Cogiendo las riendas del caballo y acercándose a la puerta, llamó con determinación. Mientras tanto, su padre y Gabriel descabalgaban.
—¿Tenéis ganas de ver a Juan, padre?
—Hubiese preferido ver a mi hijo mayor de otro modo. No así. Además, no me parece bien tener que quedarme con tu hermano...
—Ya hemos hablado de eso por el camino, padre. No insistáis más, estaréis mejor aquí.
Juan apretó los labios y las arrugas de su frente evidenciando su amargo malestar. En ese instante, la puerta se abrió y una joven hermosa apareció.
—¡Antón! —exclamó la mujer mirando sorprendida a su cuñado.
—¡Mencía! —saludó Antón sin mostrar ningún tipo de alegría.
Mencía supo al instante que algo sucedía. Su cuñado estaba mortalmente serio.
—¿Qué hacéis aquí? —preguntó la mujer—. No sabíamos que tenías pensado visitarnos.
—Y así era... pero ha surgido un contratiempo y necesito hablar con mi hermano.
—Por supuesto, pasad. Qué tonta soy... —dijo la mujer fijándose en ese instante en el anciano y en el niño.

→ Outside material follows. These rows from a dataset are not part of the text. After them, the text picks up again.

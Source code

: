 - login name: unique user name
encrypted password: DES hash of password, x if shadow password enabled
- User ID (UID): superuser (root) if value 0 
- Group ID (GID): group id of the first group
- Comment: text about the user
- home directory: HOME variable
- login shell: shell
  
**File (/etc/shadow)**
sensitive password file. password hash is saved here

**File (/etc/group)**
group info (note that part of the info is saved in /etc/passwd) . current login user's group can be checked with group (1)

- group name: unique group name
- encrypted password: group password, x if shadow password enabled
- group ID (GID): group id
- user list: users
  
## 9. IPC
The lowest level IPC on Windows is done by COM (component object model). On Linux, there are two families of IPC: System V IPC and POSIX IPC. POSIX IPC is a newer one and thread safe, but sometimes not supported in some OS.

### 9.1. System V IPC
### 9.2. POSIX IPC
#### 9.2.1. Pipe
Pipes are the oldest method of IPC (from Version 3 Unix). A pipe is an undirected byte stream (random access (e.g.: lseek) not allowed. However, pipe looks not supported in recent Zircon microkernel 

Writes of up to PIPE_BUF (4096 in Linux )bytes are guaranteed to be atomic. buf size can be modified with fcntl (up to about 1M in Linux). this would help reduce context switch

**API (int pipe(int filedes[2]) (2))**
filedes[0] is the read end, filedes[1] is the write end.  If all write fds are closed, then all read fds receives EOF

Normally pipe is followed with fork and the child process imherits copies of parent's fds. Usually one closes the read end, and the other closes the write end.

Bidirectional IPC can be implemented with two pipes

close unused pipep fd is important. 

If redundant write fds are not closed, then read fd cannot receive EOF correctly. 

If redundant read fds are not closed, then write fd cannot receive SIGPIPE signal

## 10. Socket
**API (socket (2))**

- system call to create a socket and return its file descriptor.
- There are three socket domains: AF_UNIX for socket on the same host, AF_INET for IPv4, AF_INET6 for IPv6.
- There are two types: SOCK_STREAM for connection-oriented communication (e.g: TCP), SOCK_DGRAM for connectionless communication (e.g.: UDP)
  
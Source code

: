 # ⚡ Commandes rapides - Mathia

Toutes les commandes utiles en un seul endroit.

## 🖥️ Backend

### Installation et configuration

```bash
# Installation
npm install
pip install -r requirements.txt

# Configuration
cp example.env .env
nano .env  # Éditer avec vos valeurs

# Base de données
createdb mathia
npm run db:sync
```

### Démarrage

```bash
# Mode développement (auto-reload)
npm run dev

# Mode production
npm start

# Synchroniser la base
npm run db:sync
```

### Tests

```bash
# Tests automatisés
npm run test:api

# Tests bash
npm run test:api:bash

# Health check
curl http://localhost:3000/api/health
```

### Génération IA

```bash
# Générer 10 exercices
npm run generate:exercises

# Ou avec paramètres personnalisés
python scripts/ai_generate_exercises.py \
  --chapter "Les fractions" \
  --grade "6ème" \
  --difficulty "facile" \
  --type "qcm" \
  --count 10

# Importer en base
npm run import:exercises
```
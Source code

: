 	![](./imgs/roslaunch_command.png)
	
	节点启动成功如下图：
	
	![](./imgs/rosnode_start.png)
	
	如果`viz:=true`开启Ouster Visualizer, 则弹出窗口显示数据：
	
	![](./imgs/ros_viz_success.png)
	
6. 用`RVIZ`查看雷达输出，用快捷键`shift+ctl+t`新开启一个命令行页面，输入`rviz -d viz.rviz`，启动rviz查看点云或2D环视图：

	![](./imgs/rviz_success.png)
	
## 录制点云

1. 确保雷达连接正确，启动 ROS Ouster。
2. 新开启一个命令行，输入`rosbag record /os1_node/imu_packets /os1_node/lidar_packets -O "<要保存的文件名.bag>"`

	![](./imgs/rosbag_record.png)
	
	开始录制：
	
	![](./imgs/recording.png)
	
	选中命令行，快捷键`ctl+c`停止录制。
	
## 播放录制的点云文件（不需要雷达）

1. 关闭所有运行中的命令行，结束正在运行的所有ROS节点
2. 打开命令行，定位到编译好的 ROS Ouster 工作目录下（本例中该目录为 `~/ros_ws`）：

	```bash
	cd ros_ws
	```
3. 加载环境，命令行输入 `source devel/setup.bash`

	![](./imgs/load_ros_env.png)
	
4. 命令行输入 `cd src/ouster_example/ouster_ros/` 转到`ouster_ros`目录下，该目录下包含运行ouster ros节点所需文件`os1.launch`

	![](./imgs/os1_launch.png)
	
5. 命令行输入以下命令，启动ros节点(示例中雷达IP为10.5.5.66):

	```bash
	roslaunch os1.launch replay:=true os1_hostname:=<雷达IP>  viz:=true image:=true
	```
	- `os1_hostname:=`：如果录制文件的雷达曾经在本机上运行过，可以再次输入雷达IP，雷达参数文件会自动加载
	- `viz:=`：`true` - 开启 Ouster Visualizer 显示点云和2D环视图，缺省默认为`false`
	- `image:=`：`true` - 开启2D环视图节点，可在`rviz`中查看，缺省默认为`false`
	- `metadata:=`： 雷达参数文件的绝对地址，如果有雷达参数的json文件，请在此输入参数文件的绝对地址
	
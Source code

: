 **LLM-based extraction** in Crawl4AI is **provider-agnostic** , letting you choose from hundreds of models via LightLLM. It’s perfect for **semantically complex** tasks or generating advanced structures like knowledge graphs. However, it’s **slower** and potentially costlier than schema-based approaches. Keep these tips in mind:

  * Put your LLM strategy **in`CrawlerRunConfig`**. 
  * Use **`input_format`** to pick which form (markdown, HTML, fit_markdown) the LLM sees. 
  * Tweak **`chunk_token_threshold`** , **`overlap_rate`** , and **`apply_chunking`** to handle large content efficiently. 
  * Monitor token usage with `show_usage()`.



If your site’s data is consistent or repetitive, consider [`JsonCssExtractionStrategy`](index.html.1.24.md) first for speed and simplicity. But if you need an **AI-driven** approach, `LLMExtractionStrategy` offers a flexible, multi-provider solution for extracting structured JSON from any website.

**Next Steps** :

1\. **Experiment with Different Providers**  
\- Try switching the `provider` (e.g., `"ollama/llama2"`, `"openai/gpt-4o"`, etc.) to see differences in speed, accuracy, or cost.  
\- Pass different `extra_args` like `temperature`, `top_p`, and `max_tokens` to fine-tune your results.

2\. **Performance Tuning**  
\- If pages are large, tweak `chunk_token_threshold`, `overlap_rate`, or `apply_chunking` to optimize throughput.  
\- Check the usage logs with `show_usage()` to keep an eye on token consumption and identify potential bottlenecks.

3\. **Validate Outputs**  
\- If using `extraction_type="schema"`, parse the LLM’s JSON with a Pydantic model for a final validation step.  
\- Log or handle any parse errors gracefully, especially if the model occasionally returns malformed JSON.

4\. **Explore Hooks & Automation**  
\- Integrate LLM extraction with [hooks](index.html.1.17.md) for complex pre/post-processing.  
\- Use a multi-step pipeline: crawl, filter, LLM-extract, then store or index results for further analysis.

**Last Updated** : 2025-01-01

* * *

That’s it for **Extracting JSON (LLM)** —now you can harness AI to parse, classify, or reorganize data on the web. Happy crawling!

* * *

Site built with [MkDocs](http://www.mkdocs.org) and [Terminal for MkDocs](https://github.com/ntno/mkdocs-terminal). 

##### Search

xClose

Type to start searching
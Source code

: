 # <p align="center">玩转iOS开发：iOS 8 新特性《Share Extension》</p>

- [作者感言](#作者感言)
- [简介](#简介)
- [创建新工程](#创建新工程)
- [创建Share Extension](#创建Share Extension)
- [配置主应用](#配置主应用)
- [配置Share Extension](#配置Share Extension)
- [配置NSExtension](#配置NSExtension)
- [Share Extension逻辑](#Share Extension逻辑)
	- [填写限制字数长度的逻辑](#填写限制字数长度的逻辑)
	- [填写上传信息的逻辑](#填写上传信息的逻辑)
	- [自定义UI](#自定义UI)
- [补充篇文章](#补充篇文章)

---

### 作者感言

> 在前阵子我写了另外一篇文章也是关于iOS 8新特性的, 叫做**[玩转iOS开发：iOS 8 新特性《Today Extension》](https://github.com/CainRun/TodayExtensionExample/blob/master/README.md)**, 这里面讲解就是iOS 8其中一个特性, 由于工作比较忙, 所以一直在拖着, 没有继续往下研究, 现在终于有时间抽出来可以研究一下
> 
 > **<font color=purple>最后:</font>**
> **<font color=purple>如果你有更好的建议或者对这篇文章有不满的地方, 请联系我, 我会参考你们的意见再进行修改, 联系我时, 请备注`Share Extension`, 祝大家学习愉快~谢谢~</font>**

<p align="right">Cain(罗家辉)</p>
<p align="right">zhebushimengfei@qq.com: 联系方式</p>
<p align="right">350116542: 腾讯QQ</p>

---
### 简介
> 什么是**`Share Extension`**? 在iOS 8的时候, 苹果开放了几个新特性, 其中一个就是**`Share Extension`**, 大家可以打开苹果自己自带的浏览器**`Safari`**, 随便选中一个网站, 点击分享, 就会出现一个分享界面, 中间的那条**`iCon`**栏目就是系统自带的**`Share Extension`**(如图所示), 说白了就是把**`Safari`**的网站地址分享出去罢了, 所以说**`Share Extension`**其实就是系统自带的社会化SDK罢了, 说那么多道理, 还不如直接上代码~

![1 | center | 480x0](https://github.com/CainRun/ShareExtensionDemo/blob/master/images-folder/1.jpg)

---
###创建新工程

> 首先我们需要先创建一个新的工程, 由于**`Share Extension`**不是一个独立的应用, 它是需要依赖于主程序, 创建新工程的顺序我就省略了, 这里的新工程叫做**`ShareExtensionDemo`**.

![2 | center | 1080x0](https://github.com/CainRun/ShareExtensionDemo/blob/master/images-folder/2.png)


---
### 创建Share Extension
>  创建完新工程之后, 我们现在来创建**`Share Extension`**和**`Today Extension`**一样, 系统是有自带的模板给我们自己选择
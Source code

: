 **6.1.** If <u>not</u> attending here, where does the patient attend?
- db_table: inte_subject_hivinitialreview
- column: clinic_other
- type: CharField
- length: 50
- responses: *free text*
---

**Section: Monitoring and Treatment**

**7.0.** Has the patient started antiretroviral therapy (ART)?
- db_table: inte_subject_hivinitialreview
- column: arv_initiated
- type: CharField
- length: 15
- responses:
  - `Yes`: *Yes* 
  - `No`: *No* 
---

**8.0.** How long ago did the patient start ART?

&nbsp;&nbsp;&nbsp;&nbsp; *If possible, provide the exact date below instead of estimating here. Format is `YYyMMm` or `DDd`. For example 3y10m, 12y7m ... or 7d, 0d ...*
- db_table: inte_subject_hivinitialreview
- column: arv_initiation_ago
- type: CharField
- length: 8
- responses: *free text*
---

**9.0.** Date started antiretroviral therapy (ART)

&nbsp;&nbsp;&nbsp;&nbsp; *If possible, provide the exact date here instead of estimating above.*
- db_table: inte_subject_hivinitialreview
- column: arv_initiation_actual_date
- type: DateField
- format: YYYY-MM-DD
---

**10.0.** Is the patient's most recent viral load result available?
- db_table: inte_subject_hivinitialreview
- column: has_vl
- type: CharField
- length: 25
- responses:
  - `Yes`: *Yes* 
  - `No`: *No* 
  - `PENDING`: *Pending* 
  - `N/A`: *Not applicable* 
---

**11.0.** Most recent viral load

Antón observó la mirada de curiosidad de su cuñada.
—Mencía, os presento a mi padre. Padre, esta es la mujer de Juan.
—¿Vuestro padre? —preguntó Mencía con sorpresa.
Mostrando la alegría que le producía la llegada de su suegro, Mencía se acercó y saludó al hombre que parecía algo turbado por el efusivo abrazo.
—¡Hola, hija! Tenía ganas de conoceros...
—Gracias, Juan —respondió la mujer con una sonrisa.
—¿Y este niño es...?
—Mi hijo, Gabriel. Gabriel, saludad a vuestra tía.
El pequeño adelantó un paso e inclinando la cabeza, como si hubiese sido un adulto, saludó a la mujer, hecho que hizo sonreír a la mujer, a pesar de la cara de circunstancia de las tres personas, hasta el niño estaba mortalmente serio. Así que, apresurándose, Mencía los indujo a entrar en la casa.
—Entrad... vuestro hermano está dentro. Nos disponíamos a comer.
—No pretendíamos molestar... —dijo algo turbado Antón.
—¡Antón! ¿Qué tontería es esa? Vos jamás molestaríais ... pero vuestro hermano se va a llevar una sorpresa cuando os vea.
Ninguna de las tres personas contestó. Cuando Mencía cerró la puerta tras de sí, se volvió y les indicó:
—Por aquí... estábamos en el comedor.
Como los tres no hacían ademán de pasar, Mencía fue delante de ellos con el presentimiento de que algo grave ocurría. Y lo que era peor, no comprendía cómo su marido no le había dicho nunca que tenían un sobrino. El niño caminaba aferrado a su padre.
—¡Juan! —avisó Mencía en voz alta a su esposo mientras iba andando.
—¿Si...? —contestó una voz desde el interior del salón.
—Tenemos visita... —dijo Mencía justo antes de abrir la puerta.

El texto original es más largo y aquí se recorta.